About Me

I am presently an Astronomy PhD candidate at The Ohio State University (OSU). I work with Professor Scott Gaudi on the detection and characterization of transiting exoplanets. My research goals include constraining the composition of small, terrestrial exoplanets by combining precise radii, masses, and host star chemical abundances.

Using data from the Kilodegree Extremely Little Telescope (KELT) survey and the Transiting Exoplanet Survey Satellite (TESS), I led the discovery of two ultra short-period hot Jupiters, KELT-25b and KELT-26b. Previously, I worked with Professor Laura Lopez studying the variability and flare rates of M-dwarf stars using data from the All-Sky Automated Survey for SuperNovae (ASAS-SN). During that time, in collaboration with the ASAS-SN team, I also led the discovery of a powerful flare on a previously undiscovered M dwarf.

I obtained a bachelors and master's degree in Physics at the University of Puerto Rico, Río Piedras. For my master's thesis, I worked under the supervision of Professor Sarah Ballard on the characterization of M-dwarf exoplanet hosts using near-infrared spectroscopy. I enjoy science outreach and mentoring and have mentored OSU undergraduates and high school students. In my spare time, I enjoy playing piano, painting, and learning languages.

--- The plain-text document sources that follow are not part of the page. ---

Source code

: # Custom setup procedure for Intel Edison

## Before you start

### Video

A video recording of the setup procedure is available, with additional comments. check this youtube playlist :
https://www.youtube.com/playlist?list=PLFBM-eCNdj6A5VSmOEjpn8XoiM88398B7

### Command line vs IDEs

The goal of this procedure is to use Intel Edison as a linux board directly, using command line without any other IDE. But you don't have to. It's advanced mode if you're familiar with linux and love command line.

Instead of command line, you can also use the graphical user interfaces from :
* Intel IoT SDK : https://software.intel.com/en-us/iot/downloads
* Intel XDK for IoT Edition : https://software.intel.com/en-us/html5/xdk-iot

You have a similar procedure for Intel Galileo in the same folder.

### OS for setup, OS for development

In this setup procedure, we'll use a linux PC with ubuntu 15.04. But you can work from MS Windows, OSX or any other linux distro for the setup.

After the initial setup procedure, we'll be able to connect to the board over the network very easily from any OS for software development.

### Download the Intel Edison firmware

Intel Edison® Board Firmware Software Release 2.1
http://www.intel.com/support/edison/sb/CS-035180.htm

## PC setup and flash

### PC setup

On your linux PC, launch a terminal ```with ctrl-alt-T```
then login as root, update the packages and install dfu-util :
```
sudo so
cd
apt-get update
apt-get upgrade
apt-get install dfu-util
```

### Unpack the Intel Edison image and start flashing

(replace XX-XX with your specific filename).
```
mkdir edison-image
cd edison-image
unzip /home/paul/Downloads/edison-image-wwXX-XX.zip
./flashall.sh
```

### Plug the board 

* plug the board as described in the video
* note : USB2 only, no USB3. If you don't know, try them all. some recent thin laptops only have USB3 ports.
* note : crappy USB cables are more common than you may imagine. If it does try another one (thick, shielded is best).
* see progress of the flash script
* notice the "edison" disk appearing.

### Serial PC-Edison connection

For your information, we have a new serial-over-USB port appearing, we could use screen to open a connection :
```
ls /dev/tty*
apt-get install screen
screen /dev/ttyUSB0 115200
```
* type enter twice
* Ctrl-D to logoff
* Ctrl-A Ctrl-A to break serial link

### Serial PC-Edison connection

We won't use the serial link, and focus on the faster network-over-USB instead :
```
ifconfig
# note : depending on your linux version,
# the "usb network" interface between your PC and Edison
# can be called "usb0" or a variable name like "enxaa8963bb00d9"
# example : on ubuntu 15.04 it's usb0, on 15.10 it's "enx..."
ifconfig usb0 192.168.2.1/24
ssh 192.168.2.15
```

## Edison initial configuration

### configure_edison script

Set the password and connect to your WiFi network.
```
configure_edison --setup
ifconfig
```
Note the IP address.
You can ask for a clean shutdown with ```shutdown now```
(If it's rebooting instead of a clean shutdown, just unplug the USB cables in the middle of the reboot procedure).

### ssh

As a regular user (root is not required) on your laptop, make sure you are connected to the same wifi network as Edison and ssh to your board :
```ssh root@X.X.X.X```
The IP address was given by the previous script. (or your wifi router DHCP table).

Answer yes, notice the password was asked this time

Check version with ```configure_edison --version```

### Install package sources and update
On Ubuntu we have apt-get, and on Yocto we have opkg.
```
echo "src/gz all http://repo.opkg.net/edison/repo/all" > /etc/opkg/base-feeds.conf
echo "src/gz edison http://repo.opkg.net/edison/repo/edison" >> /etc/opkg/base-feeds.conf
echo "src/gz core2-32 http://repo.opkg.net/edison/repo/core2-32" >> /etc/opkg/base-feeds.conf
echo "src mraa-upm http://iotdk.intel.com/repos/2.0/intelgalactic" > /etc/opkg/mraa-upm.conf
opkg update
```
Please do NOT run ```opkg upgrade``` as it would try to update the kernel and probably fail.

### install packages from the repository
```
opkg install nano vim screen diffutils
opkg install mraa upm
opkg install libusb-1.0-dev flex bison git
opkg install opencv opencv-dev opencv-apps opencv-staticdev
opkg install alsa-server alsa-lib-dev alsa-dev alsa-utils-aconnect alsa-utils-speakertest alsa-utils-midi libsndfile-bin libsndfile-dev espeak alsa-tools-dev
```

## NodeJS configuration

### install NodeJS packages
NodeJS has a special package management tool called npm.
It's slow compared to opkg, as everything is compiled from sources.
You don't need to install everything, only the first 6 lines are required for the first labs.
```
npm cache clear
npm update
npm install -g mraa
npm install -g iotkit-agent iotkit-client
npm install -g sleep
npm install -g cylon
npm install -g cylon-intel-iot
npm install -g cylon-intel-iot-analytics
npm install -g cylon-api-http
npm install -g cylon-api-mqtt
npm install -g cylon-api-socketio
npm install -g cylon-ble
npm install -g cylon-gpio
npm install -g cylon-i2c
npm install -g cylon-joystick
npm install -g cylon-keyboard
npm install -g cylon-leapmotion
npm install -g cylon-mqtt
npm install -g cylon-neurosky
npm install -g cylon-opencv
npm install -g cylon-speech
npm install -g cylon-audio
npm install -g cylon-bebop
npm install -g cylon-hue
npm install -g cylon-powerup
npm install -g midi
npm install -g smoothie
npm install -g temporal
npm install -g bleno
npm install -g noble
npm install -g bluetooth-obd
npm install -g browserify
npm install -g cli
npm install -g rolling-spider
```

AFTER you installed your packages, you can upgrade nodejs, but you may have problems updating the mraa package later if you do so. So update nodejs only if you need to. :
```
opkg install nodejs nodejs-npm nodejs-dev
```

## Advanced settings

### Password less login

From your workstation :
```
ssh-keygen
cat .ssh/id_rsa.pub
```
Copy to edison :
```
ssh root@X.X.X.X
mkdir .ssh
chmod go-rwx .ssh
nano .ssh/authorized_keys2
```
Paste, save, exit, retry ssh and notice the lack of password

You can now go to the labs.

For more details about my interests and contributions, read my CV .


I broadly study exoplanets, which are planets orbiting stars other than the Sun, to try to understand their individual properties, structure, and composition. Currently at OSU, I work with Professor Scott Gaudi on precisely characterizing small, terrestrial exoplanets (Earth-sized or Super Earths) in order to understand their structure, composition, and formation. I have also worked on a variety of projects (see below for a brief overview of each).

See my publications through ADS here.

Hot Jupiters Around Hot Stars
Last year, I worked on the characterization of two ‘hot Jupiters’ (Jupiter-sized planets in short-period orbits), discovered by the KELT collaboration and observed by TESS. KELT-25b and KELT-26b are both very close to their A-type parent stars, resulting in extremely high equilibrium temperatures and inflated atmospheres. These objects represent good opportunities for follow-up atmospheric characterization. For more details about this work, please read the publication here.

M-dwarf Flares
M dwarf stars are the coolest (temperature-wise) and the most common type of star, comprising about 75% of all stars in the Milky Way. These stars are very magnetically active compared to hotter stars, and they exhibit star spots, coronal mass ejections, and stellar flares that are detectable across all wavelengths. Flares are powerful bursts of energy that result from magnetic lines reconnecting in the surface of stars. These events not only complicate the search for exoplanets around M dwarfs, but also have important implications for the emergence and evolution of life on such planets. Studies have shown that persistent and energetic flares can have adverse effects on the atmospheres of planets around M dwarfs. Under the guidance of Professor Laura Lopez, we studied ~90% of the known M dwarfs in the northern hemisphere with the ASAS-SN survey, finding that the later-type M dwarfs are generally more active than the earlier (hotter) stars. Read more about our work here.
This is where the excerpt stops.